I tried to get a patch in to do round robin reads in Linux RAID1 a few years ago due to this, but there was too great a request for doing a lot of benchmarks to show that it was ever useful that I abandoned getting it upstream.
My guess is that using the same disk performs better then round robin ... the disk could for example already have the data in cache, while the other disk has not. When it comes to optimization - the results are often unexpected. And you would have to do a lot of benchmarks on different disks, loads, use cases etc to make a conclusion, and you might find unexpected outcomes that you did not think about, like both disks being self-bricked at the same time as they have almost the same rw count.
One could do delayed round-robin. For one day (or other time period), the first-choice disk is disk A, the next time period, disk B... etc. And for intentional non-uniformity, you can vary the time-period.. it's one day for disk A, half a day for B. etc...

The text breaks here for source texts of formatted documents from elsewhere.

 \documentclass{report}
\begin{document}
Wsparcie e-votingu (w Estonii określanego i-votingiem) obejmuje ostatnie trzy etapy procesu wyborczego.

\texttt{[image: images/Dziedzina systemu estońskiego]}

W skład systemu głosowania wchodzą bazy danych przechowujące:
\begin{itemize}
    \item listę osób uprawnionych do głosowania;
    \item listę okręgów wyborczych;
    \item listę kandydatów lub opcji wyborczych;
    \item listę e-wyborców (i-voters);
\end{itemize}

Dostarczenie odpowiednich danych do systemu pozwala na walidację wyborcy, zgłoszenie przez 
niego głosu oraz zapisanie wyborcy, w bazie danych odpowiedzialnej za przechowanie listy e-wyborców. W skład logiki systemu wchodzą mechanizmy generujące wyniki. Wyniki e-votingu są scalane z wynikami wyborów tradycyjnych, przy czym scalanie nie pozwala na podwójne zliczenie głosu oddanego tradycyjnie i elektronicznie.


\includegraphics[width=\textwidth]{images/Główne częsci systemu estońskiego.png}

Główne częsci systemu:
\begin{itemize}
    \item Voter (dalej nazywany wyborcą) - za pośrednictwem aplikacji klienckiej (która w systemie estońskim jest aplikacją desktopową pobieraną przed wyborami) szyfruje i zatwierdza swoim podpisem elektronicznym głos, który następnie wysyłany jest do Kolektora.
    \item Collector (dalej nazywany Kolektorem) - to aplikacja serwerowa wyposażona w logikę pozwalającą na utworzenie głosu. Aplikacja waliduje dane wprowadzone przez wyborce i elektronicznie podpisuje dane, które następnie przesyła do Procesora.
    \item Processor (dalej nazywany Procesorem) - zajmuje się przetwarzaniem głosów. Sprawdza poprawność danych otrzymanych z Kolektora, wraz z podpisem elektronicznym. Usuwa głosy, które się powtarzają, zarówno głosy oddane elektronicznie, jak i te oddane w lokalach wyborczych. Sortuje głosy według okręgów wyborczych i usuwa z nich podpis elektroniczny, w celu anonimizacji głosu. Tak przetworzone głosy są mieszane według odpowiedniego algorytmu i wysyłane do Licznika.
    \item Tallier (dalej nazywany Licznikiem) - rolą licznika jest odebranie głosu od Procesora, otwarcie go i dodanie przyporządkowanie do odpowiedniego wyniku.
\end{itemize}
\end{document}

Possibly pushing the likelyhood of first failure out, preferably beyond capital lifetime assumptions? Possibly increasing system performance over the lifetime of the SSDs.

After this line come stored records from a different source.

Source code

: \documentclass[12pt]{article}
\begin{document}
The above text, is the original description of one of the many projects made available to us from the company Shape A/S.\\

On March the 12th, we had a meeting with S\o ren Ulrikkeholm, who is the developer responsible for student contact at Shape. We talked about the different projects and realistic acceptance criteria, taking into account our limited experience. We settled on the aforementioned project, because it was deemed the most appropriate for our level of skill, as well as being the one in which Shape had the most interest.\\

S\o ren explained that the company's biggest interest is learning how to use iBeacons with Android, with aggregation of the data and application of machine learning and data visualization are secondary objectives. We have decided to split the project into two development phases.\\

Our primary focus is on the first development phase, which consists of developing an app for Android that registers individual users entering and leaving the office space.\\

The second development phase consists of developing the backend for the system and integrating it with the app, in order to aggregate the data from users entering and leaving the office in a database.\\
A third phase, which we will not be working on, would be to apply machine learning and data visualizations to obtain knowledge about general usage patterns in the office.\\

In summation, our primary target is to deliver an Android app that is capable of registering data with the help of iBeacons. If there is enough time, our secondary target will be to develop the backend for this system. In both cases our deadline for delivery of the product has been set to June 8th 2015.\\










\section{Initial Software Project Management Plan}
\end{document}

But, it's possible that this solution is not particularly useful depending on what mixes of equipment and workloads one expects to operate.
There was discussion about the spelling of "robbin" versus "robin", but that was easily corrected and a new patch submitted. It was definitely the request from the Linux RAID maintainer Neil Brown to provide benchmarks that stopped me from pursuing it further. I created the patch when someonein the Linux IRC channel was reporting this imbalance on their SSDs, so I had no access to hardware SSD hardware to test it on. This was a long time ago.
Counter to common intuition SSD reads arent completely non destructive (they deplete stored charge) and rolling over READ DISTURB counter triggers wear leveling on affected Block. Micron listed 100K READ cycles per block for MLC, 1Mil for SLC, probably 1K for TLC.
Ergo, non-balanced reading is better for endurance of the array, as it reduces the probability of contemporaneous multi-disk failure. Like disk 2 failing under the read load encountered during a rebuild.
In theory, this is true. But the effect of reads on SSD endurance is orders of magnitude smaller than the effect of writes. The reads required for a rebuild aren't going to trigger an endurance-related failure unless the drive was already within one full drive write of failing.
Not directly, but you will cause some writing to happen internally to the drive if a read disturb is encountered. When the SSD has trouble reading back data due to a read disturb or similar data degradation, it'll recover it using the error correcting codes and then write a fresh copy.
Pro tip: use RAID10 instead of RAID1 with Linux md to have the same level of redundancy for arrays with only two legs. RAID10 will properly stripe/balance reads across them, effectively doubling linear read throughput. The only real downside is that you will have to find and actively choose a sensible chunk size that fits both your hardware and workload.
I wonder if there are cache effects involved as well - continuously using the same SSD most of the time may reuse cached metadata relevant to the SSD innards that the kernel FS cache can't help with.
Let me clarify. All the VFS caches are above the md driver. The cache we care about, the buffer cache, is not below the md driver.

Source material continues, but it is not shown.